What to work on: Quote every line below exactly and skip any picture.

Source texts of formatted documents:
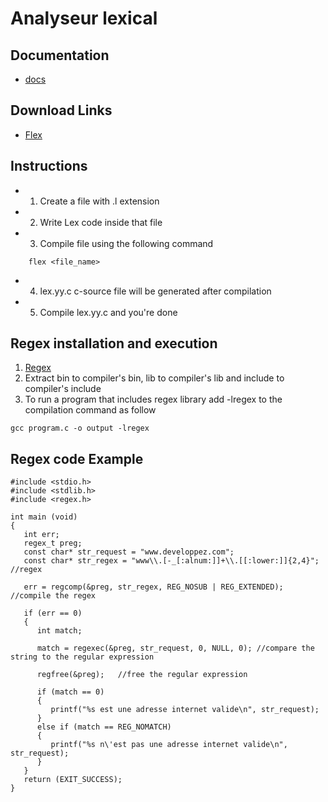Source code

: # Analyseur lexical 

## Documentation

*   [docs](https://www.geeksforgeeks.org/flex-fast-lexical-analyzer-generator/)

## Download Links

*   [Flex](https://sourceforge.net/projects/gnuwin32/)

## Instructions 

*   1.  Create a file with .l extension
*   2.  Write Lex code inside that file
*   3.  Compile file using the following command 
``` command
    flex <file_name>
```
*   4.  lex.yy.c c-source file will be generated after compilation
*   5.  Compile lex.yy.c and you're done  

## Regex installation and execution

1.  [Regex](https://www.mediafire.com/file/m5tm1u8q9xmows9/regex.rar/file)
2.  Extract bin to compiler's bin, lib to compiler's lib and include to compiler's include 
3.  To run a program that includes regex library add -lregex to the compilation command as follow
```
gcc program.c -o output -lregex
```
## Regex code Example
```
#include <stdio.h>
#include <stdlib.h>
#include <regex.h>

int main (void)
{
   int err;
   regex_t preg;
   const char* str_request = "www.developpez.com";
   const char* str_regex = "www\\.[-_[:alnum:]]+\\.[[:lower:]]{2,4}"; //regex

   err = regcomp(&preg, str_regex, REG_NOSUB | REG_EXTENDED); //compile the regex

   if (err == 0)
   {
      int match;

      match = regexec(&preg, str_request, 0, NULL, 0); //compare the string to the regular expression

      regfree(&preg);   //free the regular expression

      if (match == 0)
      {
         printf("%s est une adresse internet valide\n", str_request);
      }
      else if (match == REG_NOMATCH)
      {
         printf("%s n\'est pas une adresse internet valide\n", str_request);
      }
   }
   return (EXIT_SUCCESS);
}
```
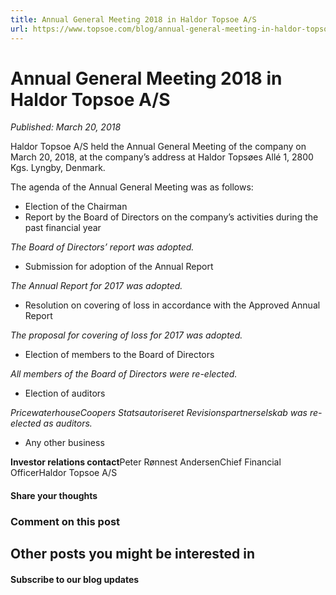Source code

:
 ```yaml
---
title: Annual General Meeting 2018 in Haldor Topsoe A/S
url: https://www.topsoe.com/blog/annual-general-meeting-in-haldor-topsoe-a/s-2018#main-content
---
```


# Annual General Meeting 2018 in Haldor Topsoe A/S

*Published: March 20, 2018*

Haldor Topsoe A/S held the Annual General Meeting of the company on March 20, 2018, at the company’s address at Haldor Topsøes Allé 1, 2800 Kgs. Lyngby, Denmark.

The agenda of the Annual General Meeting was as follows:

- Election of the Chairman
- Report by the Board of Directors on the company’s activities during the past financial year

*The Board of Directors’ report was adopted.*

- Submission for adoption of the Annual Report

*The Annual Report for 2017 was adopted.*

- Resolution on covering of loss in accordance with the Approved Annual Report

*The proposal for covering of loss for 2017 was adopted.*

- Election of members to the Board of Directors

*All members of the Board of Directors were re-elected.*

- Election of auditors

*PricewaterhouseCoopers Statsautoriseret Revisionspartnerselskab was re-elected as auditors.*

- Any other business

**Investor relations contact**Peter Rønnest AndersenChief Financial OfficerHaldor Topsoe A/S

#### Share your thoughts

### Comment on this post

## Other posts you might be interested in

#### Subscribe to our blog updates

Answer box:
Source code

: # Analyseur lexical 

## Documentation

*   [docs](https://www.geeksforgeeks.org/flex-fast-lexical-analyzer-generator/)

## Download Links

*   [Flex](https://sourceforge.net/projects/gnuwin32/)

## Instructions 

*   1.  Create a file with .l extension
*   2.  Write Lex code inside that file
*   3.  Compile file using the following command 
``` command
    flex <file_name>
```
*   4.  lex.yy.c c-source file will be generated after compilation
*   5.  Compile lex.yy.c and you're done  

## Regex installation and execution

1.  [Regex](https://www.mediafire.com/file/m5tm1u8q9xmows9/regex.rar/file)
2.  Extract bin to compiler's bin, lib to compiler's lib and include to compiler's include 
3.  To run a program that includes regex library add -lregex to the compilation command as follow
```
gcc program.c -o output -lregex
```
## Regex code Example
```
#include <stdio.h>
#include <stdlib.h>
#include <regex.h>

int main (void)
{
   int err;
   regex_t preg;
   const char* str_request = "www.developpez.com";
   const char* str_regex = "www\\.[-_[:alnum:]]+\\.[[:lower:]]{2,4}"; //regex

   err = regcomp(&preg, str_regex, REG_NOSUB | REG_EXTENDED); //compile the regex

   if (err == 0)
   {
      int match;

      match = regexec(&preg, str_request, 0, NULL, 0); //compare the string to the regular expression

      regfree(&preg);   //free the regular expression

      if (match == 0)
      {
         printf("%s est une adresse internet valide\n", str_request);
      }
      else if (match == REG_NOMATCH)
      {
         printf("%s n\'est pas une adresse internet valide\n", str_request);
      }
   }
   return (EXIT_SUCCESS);
}
```
Source code

:
 ```yaml
---
title: Annual General Meeting 2018 in Haldor Topsoe A/S
url: https://www.topsoe.com/blog/annual-general-meeting-in-haldor-topsoe-a/s-2018#main-content
---
```


# Annual General Meeting 2018 in Haldor Topsoe A/S

*Published: March 20, 2018*

Haldor Topsoe A/S held the Annual General Meeting of the company on March 20, 2018, at the company’s address at Haldor Topsøes Allé 1, 2800 Kgs. Lyngby, Denmark.

The agenda of the Annual General Meeting was as follows:

- Election of the Chairman
- Report by the Board of Directors on the company’s activities during the past financial year

*The Board of Directors’ report was adopted.*

- Submission for adoption of the Annual Report

*The Annual Report for 2017 was adopted.*

- Resolution on covering of loss in accordance with the Approved Annual Report

*The proposal for covering of loss for 2017 was adopted.*

- Election of members to the Board of Directors

*All members of the Board of Directors were re-elected.*

- Election of auditors

*PricewaterhouseCoopers Statsautoriseret Revisionspartnerselskab was re-elected as auditors.*

- Any other business

**Investor relations contact**Peter Rønnest AndersenChief Financial OfficerHaldor Topsoe A/S

#### Share your thoughts

### Comment on this post

## Other posts you might be interested in

#### Subscribe to our blog updates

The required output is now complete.